Estão previstos no Orçamento de 2025 R$ 50 bilhões em emendas de diferentes tipos: individuais, de bancada e de comissão.
O acompanhamento realizado pelo STF para manter medidas de transparência foi assegurado e integrado à decisão proferida após a extinção do orçamento secreto.
TCU deve identificar emendas
Proferida no âmbito da ADPF 854, a decisão do ministro Flávio Dino ordena que o TCU identifique as emendas por estado e envie os dados às superintendências da Polícia Federal em todo o país. Cada unidade deverá instaurar inquérito policial sobre os recursos.
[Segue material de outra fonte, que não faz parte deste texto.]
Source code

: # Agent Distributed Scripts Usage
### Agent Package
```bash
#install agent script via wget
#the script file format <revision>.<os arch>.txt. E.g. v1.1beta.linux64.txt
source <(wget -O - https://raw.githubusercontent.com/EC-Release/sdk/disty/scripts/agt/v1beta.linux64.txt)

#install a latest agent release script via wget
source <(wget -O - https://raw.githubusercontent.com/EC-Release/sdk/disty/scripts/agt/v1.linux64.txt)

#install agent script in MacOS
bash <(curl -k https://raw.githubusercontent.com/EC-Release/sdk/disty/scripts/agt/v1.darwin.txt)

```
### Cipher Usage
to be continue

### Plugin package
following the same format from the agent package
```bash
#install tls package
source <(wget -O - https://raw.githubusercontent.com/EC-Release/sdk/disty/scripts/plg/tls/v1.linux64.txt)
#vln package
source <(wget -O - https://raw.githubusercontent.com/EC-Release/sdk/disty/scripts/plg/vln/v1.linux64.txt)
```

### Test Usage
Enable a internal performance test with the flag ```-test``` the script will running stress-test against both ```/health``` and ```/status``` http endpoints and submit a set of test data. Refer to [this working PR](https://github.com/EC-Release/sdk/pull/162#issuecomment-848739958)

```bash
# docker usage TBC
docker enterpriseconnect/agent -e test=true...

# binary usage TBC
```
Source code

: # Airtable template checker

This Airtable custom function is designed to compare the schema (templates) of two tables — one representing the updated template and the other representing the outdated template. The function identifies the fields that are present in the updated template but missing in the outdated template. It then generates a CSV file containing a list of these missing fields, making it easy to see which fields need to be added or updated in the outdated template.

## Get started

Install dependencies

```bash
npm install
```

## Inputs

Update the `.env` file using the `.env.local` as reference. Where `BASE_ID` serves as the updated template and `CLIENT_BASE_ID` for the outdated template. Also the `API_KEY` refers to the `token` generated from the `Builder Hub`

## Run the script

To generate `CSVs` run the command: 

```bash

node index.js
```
O ministro considera que a ausência de registro fere regras de transparência obrigatórias. Flávio Dino determinou ainda que a Advocacia-Geral da União e os ministérios elaborem um cronograma para que as prestações de contas das emendas entre 2020 e 2024 sejam analisadas.
Além disso, exigiu que os repasses feitos à Associação Moriá, alvo de denúncias de irregularidades, sejam auditados pela Controladoria-Geral da União.
Bancos como Banco do Brasil, Caixa Econômica Federal e Banco do Nordeste foram obrigados, por determinação do ministro, a abrir contas específicas para cada emenda. A medida também proíbe transferências para contas de passagem ou saques em espécie.